> **DATASET RECORDS**:
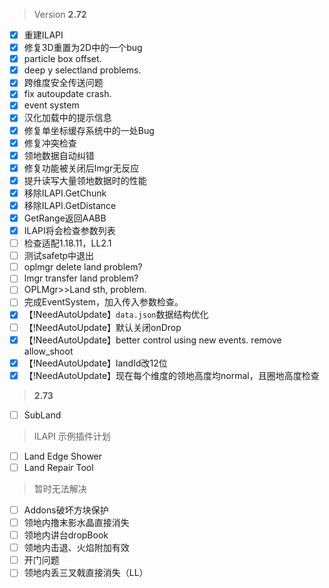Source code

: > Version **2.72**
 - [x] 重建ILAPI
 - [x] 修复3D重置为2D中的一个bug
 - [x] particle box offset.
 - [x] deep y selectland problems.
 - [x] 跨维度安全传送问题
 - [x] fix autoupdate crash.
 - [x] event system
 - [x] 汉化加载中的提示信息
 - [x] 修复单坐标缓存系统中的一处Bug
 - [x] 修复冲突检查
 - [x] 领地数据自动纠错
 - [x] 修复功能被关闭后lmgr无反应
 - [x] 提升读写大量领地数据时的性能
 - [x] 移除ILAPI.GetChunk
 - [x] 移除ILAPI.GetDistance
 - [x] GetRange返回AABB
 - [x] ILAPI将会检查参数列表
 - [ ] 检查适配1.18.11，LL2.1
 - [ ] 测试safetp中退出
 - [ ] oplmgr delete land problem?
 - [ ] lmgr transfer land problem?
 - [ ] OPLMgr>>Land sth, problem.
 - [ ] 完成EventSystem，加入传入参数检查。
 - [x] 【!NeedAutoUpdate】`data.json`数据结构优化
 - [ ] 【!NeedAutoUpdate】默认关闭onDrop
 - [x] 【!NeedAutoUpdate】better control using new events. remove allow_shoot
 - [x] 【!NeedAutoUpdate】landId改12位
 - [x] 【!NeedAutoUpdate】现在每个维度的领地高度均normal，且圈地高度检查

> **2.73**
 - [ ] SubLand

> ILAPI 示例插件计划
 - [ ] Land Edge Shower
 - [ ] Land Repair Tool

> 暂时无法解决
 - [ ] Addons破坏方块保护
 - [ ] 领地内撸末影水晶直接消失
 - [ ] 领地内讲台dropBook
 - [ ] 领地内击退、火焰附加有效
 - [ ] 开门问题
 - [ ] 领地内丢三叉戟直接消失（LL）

---

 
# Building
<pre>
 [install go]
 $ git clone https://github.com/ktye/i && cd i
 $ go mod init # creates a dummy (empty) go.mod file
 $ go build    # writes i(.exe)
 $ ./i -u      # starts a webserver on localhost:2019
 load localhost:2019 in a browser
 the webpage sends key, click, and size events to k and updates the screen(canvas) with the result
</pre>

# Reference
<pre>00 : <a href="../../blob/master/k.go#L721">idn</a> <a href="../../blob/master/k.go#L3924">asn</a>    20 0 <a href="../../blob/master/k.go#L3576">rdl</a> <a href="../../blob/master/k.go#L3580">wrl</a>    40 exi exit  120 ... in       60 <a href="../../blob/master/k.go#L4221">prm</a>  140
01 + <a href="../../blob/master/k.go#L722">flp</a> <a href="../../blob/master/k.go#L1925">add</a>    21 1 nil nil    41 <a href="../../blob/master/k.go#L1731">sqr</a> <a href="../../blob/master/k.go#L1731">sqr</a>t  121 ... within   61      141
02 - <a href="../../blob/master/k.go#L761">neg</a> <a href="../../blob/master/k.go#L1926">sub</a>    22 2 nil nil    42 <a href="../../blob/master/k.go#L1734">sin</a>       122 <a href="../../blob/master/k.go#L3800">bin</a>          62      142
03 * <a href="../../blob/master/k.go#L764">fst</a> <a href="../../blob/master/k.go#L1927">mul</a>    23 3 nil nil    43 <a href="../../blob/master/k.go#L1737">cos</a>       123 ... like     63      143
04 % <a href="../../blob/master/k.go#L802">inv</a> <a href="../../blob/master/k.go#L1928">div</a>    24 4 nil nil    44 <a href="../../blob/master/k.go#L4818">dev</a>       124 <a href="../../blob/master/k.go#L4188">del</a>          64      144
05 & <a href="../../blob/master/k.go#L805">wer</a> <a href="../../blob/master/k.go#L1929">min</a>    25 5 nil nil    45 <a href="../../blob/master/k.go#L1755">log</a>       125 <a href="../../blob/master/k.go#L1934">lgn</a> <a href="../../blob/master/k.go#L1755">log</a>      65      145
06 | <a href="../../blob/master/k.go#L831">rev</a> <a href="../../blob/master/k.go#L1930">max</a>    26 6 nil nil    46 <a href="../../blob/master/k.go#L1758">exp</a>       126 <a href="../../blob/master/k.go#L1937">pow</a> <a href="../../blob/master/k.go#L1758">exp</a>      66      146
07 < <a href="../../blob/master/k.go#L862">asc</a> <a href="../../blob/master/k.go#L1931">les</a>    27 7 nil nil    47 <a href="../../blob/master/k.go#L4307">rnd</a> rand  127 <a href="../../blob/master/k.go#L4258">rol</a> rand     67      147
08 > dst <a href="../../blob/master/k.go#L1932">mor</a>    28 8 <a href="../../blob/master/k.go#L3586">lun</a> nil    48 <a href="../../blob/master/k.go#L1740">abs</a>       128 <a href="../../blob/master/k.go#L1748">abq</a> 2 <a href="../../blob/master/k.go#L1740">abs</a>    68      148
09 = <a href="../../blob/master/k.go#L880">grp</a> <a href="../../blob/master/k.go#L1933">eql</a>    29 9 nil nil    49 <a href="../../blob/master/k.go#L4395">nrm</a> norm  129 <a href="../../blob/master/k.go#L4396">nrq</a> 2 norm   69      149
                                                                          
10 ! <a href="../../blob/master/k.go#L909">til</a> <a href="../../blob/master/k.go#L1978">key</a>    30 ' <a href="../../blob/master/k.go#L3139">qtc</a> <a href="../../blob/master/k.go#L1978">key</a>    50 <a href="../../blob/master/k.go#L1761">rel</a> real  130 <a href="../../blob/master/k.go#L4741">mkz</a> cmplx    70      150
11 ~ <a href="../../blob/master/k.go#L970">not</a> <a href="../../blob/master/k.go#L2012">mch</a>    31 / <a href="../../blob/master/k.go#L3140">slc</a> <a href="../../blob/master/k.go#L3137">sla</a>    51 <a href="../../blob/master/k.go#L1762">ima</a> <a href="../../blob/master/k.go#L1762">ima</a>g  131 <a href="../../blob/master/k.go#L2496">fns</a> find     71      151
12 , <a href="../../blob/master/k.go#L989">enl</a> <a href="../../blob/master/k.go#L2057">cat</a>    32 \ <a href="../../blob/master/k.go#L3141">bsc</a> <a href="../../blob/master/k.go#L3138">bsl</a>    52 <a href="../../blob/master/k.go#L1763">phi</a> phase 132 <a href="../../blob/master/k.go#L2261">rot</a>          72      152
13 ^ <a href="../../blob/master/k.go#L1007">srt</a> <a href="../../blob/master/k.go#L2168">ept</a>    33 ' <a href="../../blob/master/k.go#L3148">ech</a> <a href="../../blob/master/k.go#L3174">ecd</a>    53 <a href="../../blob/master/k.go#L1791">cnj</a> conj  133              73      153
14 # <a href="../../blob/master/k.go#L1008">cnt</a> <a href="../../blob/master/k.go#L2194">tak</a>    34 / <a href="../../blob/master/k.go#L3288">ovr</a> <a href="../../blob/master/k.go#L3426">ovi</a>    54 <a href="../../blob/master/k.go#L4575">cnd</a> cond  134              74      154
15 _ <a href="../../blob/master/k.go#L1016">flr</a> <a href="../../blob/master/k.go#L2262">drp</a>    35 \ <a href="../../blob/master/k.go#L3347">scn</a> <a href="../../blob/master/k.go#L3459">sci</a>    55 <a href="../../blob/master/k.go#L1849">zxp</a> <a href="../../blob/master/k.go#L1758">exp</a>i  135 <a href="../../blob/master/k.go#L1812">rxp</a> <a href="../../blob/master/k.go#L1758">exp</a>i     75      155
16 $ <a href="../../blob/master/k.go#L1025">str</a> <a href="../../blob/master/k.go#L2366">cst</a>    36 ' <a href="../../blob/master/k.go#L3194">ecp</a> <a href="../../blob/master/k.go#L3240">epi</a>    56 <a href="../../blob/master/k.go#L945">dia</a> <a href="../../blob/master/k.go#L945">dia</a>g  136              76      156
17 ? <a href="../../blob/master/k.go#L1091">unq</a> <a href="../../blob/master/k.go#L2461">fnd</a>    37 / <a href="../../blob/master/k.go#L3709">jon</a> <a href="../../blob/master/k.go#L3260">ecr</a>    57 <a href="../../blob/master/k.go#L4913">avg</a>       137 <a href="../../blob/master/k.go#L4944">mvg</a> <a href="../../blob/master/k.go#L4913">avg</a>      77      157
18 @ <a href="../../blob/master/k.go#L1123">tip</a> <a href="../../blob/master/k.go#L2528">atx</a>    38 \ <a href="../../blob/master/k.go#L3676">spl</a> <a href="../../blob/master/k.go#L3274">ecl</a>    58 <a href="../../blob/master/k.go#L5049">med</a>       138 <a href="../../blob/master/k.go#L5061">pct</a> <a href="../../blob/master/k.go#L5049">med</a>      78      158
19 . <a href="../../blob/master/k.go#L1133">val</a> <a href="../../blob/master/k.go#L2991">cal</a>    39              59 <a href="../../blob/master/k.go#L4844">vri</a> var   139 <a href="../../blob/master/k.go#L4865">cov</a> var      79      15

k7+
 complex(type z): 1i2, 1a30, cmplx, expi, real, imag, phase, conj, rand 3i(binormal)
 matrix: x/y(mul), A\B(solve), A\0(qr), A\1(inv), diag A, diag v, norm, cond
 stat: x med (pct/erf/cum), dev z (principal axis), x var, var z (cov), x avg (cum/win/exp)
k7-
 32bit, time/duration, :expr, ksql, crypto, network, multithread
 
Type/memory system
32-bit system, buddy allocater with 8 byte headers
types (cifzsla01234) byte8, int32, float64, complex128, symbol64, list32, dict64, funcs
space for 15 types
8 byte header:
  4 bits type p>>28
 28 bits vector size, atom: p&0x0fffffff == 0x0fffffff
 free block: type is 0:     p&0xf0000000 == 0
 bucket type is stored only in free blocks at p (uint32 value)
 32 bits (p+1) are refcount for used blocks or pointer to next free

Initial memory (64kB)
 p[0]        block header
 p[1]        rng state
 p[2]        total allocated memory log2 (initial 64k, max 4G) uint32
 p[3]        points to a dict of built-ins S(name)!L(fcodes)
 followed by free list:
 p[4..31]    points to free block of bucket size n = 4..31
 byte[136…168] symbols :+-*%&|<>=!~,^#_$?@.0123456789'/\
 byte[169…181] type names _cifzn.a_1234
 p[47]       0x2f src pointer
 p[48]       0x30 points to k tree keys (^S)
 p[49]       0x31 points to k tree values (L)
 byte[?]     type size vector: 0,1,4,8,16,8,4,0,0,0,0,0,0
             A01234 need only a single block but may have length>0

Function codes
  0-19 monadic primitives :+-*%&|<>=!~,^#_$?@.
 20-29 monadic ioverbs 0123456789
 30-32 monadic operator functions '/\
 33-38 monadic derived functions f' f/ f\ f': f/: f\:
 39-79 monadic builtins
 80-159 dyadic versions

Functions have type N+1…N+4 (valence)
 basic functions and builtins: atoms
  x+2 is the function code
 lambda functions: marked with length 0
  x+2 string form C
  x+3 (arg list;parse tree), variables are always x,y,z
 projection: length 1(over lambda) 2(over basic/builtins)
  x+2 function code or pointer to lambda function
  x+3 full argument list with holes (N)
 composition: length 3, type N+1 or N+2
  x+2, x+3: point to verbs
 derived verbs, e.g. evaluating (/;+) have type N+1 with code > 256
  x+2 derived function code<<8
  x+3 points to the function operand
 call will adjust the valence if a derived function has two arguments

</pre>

==

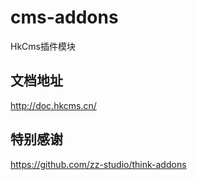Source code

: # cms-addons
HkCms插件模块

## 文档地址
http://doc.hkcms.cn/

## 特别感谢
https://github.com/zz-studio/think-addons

> **EXERCISE OBJECTIVE**: Using the material above, gather every line that includes "移除ILAPI".

> **SOLVED PROBLEM**:
 - [x] 移除ILAPI.GetChunk
 - [x] 移除ILAPI.GetDistance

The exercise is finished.